─── Record extracts ───

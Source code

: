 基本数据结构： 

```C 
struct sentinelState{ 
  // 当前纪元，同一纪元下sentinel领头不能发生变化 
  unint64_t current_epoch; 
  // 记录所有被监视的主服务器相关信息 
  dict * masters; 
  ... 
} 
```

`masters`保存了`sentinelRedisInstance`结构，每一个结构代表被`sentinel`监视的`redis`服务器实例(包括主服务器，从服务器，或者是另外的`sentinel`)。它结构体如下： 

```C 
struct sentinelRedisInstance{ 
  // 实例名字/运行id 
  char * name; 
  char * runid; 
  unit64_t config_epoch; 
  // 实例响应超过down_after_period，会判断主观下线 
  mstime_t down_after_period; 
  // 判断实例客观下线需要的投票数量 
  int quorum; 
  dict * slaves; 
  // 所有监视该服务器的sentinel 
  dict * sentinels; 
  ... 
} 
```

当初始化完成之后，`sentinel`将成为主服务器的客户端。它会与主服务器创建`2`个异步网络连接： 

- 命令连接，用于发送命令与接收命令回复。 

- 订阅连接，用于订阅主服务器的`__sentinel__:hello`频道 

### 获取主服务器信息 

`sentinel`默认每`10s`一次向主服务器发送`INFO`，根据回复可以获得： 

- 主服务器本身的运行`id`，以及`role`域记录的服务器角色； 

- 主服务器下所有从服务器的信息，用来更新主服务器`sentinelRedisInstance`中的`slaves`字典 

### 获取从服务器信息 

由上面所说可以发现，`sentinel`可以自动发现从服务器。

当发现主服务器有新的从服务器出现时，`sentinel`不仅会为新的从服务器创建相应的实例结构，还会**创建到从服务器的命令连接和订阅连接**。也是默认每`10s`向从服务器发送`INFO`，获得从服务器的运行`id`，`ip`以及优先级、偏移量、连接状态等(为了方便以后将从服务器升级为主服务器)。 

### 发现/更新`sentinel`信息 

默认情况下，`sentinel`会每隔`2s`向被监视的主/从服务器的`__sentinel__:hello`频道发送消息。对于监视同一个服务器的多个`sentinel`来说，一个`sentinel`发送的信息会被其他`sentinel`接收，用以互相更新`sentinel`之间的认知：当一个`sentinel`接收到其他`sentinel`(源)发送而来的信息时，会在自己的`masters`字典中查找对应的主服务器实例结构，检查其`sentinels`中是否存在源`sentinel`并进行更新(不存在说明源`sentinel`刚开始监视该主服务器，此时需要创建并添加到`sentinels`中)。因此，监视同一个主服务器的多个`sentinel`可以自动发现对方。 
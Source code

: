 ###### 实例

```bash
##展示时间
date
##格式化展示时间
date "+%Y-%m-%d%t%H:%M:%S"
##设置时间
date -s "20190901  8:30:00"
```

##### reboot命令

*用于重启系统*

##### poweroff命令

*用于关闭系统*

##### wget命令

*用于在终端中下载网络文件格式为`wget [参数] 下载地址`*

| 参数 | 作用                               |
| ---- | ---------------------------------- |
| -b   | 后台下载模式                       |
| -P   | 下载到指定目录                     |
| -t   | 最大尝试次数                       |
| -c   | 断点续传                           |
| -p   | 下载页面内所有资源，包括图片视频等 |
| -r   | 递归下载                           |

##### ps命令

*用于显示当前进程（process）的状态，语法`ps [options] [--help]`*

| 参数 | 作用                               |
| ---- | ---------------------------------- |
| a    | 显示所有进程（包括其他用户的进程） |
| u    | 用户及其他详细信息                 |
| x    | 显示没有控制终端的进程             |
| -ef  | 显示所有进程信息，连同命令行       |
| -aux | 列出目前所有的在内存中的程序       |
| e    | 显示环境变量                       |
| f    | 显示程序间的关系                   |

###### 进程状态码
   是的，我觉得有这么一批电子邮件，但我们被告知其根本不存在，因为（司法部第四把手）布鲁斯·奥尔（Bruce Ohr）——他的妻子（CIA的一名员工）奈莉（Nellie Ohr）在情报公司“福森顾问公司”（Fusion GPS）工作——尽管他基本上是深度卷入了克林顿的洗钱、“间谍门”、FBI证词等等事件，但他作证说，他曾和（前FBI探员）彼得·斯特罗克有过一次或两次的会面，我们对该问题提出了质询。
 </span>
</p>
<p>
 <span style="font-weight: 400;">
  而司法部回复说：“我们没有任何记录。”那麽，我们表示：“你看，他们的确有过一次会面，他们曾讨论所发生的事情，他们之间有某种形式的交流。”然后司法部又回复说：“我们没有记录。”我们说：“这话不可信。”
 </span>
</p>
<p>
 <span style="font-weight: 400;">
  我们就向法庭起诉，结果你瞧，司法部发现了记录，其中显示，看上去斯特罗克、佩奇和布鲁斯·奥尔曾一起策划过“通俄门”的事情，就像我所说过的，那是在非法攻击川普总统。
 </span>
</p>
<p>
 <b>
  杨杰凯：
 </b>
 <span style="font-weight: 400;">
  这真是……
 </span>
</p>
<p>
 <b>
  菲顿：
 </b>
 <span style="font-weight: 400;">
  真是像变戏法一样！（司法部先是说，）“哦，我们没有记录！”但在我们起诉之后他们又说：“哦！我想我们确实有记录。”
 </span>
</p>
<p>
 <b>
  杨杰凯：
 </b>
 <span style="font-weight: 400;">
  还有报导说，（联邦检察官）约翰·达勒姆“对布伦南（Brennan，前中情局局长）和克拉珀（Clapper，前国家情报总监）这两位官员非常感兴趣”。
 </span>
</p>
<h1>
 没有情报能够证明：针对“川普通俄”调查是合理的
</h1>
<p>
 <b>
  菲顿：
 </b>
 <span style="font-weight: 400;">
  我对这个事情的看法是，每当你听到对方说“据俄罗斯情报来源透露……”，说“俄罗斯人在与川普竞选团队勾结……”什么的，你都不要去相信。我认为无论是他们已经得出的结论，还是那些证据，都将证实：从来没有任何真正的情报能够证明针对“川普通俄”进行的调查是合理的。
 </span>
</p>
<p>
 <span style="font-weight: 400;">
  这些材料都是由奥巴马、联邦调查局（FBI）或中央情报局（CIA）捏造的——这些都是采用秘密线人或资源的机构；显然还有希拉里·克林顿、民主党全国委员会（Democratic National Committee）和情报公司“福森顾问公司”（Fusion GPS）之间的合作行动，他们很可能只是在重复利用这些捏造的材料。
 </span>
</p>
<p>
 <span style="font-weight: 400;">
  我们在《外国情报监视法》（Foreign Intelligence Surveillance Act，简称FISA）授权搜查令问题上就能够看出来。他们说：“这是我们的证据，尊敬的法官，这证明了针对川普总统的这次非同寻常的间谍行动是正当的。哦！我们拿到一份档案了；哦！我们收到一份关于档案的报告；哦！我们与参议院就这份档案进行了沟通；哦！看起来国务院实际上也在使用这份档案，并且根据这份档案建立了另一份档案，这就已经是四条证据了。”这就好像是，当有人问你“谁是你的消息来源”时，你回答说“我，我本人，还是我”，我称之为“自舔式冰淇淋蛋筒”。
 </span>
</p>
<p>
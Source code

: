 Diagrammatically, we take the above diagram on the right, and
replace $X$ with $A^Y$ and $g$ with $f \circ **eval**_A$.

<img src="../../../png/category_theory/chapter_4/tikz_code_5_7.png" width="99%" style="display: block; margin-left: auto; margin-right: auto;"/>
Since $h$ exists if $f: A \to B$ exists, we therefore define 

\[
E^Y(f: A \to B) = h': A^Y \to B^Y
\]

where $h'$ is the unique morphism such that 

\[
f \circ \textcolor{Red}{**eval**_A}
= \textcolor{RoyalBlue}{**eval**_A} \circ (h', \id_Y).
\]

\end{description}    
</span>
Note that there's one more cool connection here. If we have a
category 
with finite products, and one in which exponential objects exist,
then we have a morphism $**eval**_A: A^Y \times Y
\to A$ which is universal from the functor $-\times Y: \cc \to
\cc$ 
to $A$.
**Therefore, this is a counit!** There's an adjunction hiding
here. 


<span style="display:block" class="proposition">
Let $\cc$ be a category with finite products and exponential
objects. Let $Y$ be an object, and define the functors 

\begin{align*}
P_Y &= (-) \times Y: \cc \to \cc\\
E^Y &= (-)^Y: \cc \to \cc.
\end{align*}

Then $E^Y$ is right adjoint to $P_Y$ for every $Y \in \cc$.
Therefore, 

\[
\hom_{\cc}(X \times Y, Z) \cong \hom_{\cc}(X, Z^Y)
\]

───

Find every line in the records that has the word "define". Copy those lines.

> **Exercise answer**:
Since $h$ exists if $f: A \to B$ exists, we therefore define 
objects. Let $Y$ be an object, and define the functors 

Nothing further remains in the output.